◆ **Activity**
What lines in this listing contain the string "different"? Report each one by copying it.
Top of The input
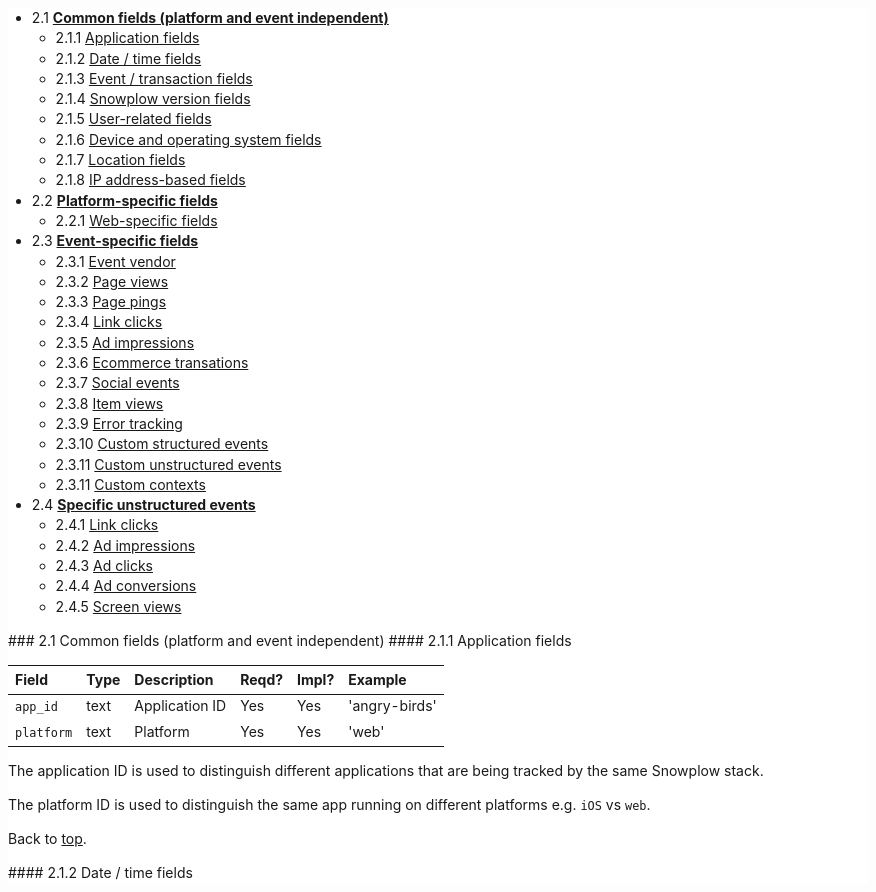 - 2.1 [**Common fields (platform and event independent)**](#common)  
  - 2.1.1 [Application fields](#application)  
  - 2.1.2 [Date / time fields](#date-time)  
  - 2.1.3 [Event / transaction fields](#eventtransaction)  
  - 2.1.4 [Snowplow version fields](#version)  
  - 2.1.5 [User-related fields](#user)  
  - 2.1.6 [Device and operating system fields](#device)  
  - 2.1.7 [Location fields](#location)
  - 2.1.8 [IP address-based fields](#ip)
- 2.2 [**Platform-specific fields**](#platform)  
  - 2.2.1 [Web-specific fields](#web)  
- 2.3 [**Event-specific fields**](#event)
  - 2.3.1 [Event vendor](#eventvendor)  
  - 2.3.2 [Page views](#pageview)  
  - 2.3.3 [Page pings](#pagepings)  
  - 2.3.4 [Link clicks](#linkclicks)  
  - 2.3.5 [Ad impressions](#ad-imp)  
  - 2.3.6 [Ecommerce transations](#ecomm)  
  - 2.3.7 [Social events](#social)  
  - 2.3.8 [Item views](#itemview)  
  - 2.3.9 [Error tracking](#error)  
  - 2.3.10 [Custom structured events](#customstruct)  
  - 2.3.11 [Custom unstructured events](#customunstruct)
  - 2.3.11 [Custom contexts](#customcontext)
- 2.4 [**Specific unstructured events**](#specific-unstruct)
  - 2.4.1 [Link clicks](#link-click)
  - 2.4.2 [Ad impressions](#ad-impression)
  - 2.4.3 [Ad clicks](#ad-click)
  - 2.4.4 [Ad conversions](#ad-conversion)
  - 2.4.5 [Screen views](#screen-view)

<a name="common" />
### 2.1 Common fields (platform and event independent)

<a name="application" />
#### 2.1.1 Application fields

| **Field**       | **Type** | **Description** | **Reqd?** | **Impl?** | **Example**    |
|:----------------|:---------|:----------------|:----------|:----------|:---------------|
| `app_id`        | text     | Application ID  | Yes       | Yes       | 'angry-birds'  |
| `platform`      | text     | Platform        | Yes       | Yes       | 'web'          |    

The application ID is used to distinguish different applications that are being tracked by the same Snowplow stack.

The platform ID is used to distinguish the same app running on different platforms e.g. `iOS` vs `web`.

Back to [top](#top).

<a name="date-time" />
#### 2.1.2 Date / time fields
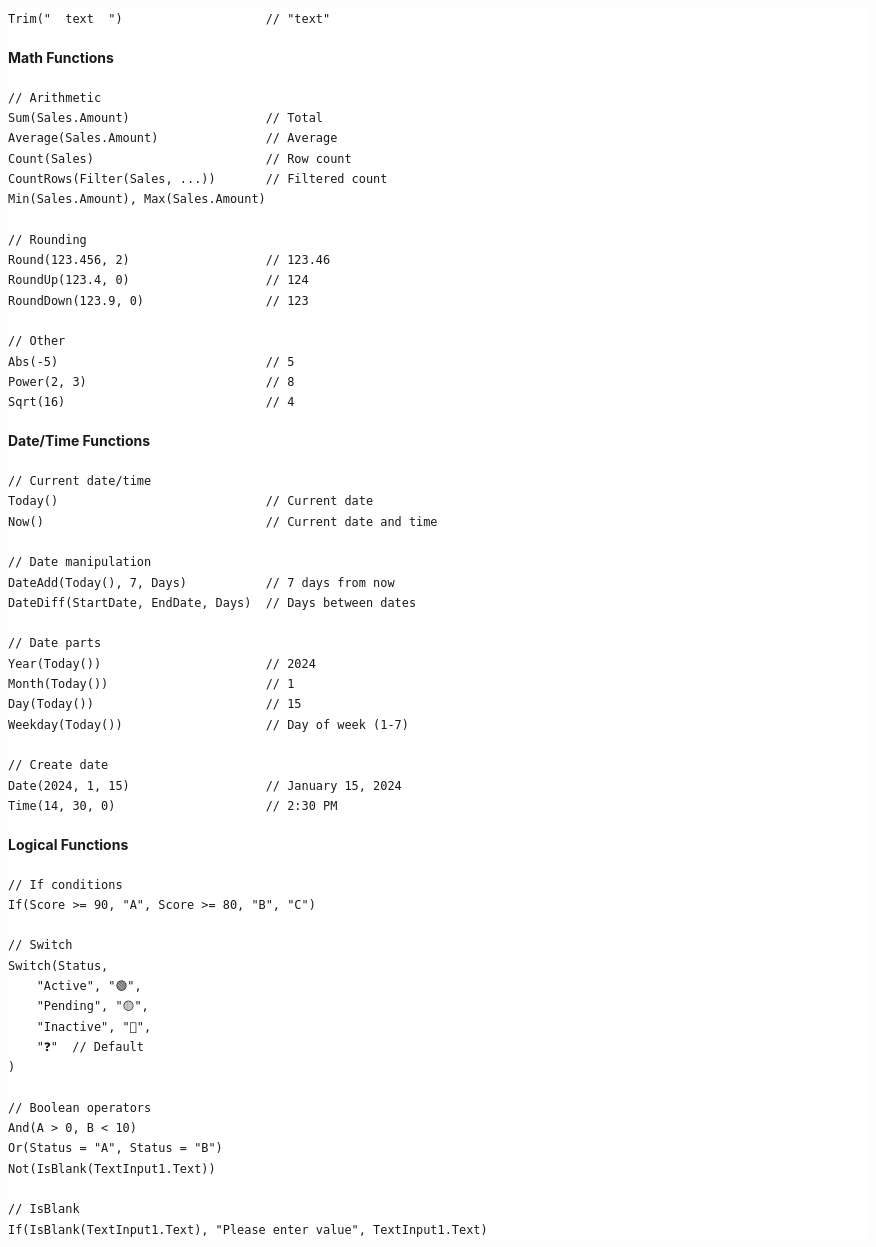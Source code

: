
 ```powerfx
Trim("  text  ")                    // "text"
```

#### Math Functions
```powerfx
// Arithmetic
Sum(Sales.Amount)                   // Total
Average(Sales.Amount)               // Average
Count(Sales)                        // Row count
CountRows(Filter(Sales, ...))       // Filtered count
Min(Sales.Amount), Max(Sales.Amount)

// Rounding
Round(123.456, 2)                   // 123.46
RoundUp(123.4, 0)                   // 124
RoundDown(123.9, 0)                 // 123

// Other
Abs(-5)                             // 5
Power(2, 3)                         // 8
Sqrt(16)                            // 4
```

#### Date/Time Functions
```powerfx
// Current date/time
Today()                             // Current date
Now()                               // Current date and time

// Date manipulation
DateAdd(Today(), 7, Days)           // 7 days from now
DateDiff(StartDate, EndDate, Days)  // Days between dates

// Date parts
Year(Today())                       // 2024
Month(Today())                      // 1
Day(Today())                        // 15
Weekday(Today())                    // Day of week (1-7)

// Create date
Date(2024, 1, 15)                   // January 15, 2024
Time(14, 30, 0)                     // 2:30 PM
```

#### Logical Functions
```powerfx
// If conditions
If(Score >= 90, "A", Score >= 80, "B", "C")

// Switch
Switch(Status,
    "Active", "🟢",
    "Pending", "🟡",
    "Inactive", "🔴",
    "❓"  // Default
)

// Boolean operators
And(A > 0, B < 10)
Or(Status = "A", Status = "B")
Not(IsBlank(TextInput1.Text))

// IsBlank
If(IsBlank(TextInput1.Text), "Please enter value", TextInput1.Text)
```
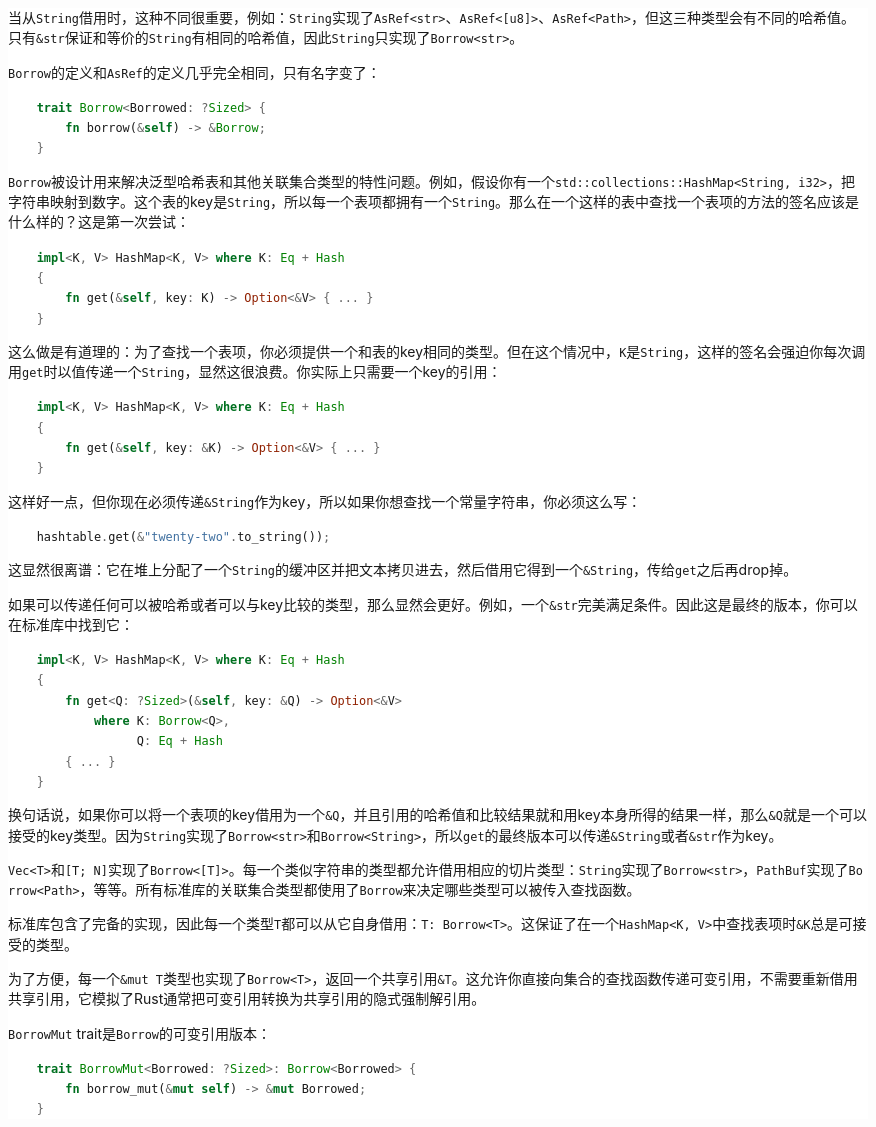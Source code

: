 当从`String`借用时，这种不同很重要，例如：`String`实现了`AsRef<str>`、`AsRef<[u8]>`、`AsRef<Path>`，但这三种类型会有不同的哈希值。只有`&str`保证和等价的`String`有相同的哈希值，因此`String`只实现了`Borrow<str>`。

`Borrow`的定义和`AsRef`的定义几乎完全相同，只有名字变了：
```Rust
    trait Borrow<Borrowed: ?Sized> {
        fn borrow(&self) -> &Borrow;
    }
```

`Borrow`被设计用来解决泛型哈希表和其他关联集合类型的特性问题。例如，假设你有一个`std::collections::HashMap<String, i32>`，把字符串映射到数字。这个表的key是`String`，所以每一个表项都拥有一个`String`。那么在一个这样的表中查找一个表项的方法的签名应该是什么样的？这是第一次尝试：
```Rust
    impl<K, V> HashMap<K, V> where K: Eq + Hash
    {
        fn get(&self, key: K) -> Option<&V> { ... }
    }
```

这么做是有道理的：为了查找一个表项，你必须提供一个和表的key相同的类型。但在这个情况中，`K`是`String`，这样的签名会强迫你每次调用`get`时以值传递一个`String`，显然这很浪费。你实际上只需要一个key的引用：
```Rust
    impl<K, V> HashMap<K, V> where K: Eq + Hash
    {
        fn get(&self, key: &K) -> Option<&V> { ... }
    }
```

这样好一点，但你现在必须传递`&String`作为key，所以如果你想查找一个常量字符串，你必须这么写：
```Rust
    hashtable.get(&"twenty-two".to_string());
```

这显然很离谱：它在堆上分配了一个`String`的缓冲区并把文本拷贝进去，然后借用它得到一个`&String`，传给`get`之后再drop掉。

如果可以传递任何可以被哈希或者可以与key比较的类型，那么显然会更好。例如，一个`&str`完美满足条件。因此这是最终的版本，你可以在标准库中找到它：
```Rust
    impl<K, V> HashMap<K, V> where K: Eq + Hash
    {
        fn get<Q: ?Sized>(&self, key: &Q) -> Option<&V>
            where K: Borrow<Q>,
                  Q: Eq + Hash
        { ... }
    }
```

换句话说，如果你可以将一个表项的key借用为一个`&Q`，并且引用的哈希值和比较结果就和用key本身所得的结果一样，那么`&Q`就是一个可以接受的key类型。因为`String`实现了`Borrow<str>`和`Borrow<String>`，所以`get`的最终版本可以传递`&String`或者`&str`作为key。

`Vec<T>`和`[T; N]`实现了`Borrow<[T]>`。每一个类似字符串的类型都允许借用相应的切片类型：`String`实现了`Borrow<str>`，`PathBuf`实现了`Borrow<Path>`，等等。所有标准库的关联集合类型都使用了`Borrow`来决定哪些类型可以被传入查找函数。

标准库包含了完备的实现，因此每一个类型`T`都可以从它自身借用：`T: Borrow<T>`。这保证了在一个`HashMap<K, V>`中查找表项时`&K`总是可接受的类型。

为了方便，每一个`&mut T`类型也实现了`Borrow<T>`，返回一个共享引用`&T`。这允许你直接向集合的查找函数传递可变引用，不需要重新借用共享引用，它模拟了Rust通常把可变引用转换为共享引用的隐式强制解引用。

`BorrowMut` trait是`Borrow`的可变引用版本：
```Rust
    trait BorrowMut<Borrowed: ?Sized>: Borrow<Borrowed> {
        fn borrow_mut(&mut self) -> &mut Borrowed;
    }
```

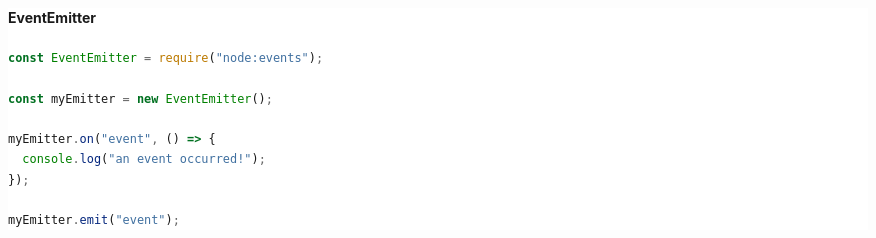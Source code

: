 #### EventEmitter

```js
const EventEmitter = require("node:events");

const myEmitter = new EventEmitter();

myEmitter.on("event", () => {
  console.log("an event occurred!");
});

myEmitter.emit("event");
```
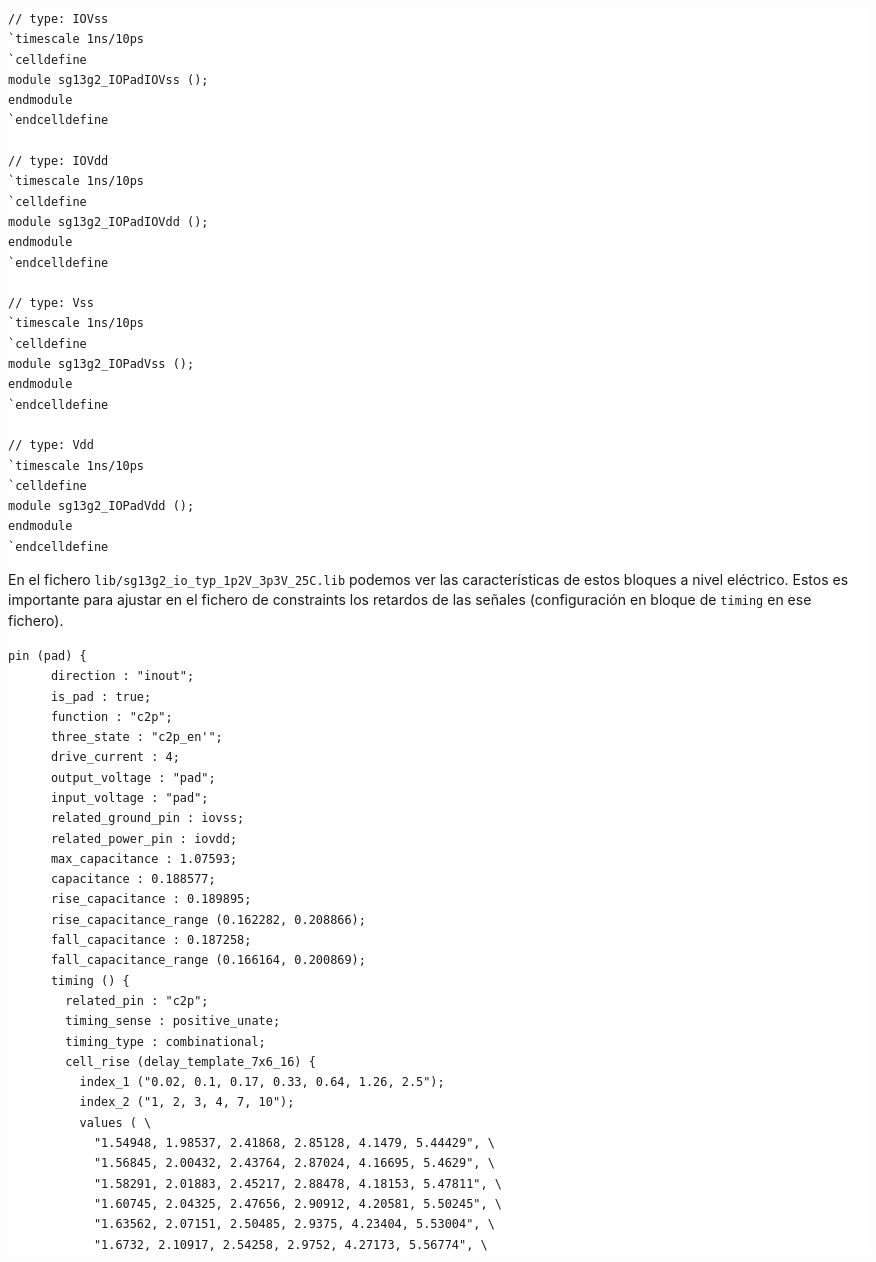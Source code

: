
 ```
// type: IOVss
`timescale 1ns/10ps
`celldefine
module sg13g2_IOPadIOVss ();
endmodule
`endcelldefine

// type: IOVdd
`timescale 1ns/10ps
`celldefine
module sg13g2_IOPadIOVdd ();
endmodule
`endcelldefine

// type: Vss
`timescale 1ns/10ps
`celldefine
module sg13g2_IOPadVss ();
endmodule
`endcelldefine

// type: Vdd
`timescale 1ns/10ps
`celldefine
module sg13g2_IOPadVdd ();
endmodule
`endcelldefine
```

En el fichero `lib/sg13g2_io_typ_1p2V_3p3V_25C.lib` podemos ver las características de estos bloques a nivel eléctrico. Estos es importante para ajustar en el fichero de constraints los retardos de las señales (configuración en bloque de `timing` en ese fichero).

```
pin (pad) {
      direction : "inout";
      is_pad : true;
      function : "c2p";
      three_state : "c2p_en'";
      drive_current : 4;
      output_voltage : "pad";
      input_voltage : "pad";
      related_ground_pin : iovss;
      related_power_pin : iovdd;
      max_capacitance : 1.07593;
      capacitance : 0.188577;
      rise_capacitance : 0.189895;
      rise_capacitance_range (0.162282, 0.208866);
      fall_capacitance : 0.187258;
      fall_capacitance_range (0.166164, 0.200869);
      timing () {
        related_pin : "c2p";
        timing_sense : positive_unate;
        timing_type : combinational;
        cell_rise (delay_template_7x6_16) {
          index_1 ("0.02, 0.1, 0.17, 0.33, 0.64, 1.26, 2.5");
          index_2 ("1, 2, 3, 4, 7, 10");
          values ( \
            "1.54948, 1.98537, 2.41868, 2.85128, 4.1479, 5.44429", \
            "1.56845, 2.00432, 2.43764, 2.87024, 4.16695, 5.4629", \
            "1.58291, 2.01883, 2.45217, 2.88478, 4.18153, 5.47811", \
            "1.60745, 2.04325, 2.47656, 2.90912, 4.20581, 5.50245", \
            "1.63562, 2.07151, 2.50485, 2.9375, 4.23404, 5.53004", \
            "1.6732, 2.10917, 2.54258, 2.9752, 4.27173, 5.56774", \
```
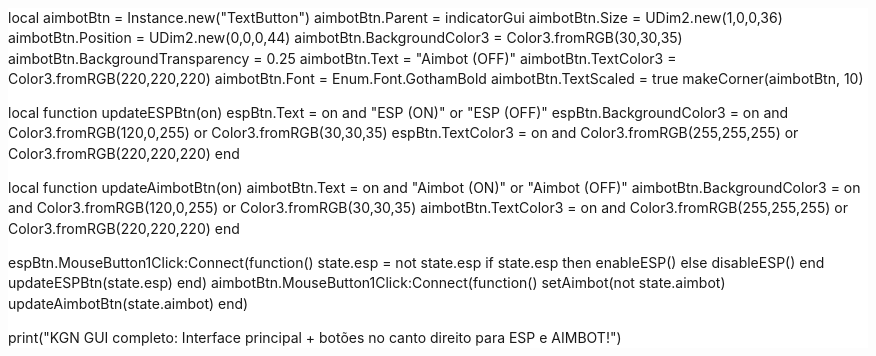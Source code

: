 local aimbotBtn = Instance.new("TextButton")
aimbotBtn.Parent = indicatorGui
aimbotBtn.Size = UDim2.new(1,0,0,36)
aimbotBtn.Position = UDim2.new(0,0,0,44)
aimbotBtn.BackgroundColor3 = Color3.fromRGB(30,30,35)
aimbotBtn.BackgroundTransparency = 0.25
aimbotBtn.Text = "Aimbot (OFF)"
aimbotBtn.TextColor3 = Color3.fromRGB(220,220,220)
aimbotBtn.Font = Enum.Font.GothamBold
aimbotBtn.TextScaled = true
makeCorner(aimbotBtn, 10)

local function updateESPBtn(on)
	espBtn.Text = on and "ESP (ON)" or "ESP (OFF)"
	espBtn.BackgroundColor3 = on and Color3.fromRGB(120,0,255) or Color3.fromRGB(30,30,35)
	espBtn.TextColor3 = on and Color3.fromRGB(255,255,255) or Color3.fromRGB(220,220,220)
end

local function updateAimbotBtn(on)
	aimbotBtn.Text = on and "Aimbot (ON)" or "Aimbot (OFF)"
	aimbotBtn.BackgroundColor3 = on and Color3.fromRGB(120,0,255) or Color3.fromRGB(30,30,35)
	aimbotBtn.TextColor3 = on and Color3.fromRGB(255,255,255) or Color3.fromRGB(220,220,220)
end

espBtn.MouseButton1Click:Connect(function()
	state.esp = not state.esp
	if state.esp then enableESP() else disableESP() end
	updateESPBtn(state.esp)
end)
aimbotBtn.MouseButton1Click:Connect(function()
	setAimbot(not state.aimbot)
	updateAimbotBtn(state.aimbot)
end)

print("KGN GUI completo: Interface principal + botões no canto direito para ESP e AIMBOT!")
Bottom of The input
◆ **Worked solution**
The application ID is used to distinguish different applications that are being tracked by the same Snowplow stack.
The platform ID is used to distinguish the same app running on different platforms e.g. `iOS` vs `web`.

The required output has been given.